* [Material for the task]:
================================
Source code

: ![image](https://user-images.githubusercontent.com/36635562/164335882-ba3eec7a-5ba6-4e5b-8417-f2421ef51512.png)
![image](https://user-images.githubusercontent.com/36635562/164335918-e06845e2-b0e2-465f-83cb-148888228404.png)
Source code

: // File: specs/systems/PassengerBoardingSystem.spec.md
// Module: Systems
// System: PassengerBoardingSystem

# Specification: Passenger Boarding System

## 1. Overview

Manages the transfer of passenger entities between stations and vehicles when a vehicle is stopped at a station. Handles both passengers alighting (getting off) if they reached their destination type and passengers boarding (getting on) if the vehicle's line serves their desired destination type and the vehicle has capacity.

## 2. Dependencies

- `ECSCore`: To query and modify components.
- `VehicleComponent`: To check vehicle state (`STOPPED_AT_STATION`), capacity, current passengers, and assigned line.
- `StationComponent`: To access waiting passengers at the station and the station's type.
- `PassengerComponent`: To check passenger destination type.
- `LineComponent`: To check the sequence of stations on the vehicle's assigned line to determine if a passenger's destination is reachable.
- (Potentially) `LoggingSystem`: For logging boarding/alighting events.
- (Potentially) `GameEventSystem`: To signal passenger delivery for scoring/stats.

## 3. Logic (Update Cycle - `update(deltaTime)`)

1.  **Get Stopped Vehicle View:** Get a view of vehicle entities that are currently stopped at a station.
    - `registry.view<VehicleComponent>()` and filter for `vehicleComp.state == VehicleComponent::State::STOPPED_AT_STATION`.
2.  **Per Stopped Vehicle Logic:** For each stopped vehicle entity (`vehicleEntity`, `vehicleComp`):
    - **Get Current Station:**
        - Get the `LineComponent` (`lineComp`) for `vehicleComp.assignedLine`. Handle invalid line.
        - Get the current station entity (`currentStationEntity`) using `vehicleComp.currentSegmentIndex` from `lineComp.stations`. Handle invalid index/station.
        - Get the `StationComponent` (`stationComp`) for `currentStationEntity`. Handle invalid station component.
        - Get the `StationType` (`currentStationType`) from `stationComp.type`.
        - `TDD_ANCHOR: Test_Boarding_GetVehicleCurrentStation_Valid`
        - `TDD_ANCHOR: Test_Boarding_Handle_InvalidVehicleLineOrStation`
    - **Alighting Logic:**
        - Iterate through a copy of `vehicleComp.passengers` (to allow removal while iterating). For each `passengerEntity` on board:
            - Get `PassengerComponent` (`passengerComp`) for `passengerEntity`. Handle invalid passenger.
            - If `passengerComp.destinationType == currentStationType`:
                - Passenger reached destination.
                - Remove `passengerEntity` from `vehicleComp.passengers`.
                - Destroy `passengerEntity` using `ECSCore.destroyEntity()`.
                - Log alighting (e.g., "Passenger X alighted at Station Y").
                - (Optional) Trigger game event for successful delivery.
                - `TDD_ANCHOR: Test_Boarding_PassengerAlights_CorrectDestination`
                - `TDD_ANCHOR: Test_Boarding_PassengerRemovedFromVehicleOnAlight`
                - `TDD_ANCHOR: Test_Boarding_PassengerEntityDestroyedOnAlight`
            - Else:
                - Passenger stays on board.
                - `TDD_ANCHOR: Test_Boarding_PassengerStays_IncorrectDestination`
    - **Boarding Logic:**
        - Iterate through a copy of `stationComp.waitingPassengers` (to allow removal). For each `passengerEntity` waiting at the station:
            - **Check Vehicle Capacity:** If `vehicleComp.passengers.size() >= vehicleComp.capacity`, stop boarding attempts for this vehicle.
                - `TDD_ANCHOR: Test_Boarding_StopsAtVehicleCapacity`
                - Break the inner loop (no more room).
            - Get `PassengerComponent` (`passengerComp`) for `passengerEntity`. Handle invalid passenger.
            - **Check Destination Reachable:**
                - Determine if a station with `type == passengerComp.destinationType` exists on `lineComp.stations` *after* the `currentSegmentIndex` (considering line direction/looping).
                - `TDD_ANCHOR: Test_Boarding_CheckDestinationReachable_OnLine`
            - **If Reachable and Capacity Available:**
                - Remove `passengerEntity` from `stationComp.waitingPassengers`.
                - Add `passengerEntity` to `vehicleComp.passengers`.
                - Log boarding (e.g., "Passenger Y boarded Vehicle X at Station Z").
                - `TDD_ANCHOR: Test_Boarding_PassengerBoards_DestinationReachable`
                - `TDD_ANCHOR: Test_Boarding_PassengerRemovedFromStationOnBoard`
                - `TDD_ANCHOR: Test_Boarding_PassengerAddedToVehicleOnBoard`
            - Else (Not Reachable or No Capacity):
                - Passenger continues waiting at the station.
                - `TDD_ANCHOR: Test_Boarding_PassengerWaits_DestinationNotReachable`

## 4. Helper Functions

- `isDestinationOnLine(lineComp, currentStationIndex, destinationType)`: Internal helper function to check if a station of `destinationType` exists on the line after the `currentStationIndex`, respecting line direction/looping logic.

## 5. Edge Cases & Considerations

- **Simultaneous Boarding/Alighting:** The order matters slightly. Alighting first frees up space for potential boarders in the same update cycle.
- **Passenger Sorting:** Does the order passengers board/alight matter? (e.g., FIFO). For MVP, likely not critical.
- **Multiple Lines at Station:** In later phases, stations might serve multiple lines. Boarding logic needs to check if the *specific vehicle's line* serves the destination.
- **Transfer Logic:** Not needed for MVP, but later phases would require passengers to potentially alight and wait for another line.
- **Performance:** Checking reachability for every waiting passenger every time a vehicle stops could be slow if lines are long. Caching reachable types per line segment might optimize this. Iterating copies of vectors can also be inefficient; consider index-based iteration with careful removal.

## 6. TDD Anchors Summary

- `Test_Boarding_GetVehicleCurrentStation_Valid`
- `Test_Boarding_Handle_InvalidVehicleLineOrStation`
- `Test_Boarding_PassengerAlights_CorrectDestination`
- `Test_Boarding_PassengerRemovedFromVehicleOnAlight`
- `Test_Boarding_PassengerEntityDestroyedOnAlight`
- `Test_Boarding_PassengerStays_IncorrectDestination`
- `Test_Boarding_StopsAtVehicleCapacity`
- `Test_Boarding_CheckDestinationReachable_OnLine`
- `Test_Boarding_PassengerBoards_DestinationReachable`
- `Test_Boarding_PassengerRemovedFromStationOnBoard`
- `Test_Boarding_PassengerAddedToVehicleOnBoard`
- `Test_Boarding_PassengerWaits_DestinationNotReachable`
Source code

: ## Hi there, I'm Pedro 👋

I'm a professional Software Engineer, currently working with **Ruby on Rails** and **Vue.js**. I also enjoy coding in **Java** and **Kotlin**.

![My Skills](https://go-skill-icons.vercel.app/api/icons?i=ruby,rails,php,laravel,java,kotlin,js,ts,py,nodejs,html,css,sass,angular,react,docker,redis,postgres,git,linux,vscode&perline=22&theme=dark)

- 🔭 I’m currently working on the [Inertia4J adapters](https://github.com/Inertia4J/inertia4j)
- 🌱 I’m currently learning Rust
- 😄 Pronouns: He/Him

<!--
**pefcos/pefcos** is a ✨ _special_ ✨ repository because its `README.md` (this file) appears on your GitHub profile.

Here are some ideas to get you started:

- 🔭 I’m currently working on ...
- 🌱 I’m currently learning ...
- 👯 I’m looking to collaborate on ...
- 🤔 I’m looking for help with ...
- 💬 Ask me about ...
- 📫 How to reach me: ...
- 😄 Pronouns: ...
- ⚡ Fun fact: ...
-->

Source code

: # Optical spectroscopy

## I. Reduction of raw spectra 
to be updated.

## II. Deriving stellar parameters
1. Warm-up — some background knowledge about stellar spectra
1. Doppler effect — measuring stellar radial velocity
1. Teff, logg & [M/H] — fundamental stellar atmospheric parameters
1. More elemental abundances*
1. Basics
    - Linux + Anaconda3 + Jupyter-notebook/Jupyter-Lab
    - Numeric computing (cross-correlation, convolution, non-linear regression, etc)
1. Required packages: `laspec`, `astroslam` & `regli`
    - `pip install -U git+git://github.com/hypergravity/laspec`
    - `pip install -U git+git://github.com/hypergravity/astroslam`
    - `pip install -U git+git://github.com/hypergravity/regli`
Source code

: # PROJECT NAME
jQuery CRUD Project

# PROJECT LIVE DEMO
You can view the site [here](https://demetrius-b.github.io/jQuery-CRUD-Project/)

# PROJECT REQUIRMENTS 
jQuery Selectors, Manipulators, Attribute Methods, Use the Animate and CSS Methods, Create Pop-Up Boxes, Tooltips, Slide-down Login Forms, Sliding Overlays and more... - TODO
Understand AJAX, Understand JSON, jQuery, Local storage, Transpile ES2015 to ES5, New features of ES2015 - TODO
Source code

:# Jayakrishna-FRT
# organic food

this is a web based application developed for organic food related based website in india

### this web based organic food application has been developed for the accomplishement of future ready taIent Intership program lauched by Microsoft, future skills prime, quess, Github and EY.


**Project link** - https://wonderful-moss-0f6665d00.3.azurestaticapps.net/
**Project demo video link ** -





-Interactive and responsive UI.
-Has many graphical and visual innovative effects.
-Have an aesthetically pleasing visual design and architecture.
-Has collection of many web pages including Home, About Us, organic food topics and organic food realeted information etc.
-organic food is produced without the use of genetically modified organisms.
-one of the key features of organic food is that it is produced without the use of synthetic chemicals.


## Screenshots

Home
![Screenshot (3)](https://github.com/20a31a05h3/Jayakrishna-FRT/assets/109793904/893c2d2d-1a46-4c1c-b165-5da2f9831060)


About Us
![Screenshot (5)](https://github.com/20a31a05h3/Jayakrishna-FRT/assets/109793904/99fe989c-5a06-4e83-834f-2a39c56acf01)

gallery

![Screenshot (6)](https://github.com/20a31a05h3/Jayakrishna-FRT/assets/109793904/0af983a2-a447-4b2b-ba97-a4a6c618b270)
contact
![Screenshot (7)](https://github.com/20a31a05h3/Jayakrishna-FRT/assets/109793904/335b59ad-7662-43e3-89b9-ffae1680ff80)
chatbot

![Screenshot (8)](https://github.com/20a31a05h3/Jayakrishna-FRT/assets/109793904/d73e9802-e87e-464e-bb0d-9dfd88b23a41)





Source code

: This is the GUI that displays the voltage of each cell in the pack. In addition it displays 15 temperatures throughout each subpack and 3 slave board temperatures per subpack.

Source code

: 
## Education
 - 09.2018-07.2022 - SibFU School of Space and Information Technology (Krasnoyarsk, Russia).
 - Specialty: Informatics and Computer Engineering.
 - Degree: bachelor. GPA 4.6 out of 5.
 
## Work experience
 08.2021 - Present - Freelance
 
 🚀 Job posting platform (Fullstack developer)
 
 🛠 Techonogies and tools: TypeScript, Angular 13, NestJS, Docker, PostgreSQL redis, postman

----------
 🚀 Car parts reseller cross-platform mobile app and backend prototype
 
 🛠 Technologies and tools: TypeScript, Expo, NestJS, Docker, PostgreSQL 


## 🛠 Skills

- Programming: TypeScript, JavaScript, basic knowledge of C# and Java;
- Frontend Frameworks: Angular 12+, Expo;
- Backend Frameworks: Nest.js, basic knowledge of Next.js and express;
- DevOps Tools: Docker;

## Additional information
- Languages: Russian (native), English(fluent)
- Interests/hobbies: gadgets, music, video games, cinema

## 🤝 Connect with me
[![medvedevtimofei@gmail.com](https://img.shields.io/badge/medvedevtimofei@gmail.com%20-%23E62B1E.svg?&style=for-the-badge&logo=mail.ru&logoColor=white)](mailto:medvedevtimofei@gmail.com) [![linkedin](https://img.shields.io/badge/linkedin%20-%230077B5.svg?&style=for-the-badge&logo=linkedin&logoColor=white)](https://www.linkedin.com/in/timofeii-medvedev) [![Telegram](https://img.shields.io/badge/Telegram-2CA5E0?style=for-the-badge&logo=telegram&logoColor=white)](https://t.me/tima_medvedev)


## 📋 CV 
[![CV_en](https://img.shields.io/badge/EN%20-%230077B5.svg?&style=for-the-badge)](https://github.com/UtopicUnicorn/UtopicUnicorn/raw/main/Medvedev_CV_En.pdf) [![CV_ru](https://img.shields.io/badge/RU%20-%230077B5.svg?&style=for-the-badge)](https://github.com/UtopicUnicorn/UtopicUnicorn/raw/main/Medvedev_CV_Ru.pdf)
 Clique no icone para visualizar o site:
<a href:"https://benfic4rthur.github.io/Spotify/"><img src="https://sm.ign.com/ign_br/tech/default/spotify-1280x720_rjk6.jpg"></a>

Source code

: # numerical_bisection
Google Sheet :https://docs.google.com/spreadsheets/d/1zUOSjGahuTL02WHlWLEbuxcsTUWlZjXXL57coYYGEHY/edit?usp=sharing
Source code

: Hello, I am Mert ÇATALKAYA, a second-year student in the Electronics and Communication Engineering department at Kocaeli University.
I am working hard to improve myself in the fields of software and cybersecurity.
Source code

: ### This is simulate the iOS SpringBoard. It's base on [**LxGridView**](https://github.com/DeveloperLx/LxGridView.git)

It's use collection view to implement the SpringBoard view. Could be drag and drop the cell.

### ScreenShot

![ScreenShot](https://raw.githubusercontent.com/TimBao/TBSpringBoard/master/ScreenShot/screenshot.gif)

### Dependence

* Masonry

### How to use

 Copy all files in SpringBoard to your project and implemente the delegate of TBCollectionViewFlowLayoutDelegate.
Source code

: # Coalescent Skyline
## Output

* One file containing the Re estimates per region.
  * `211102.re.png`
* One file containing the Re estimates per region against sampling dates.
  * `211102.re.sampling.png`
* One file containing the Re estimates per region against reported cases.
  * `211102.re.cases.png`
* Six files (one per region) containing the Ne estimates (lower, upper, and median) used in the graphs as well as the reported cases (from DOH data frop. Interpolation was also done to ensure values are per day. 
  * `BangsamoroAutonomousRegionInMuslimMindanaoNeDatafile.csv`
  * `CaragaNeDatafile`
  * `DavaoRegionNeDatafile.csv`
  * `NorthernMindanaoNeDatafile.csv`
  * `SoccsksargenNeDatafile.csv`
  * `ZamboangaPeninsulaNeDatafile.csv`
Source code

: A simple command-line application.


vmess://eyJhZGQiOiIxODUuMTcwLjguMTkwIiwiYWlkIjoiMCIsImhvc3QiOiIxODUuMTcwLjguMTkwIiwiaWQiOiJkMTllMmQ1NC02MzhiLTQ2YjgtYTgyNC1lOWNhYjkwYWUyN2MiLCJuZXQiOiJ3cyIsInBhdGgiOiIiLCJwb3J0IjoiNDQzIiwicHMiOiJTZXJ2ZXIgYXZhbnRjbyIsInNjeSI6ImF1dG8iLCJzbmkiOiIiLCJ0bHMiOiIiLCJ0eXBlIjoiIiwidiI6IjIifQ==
================================
* [The task]: If a line above holds the string "Frameworks", return it as it stands.

* [Answer to the exercise]:
- Frontend Frameworks: Angular 12+, Expo;
- Backend Frameworks: Nest.js, basic knowledge of Next.js and express;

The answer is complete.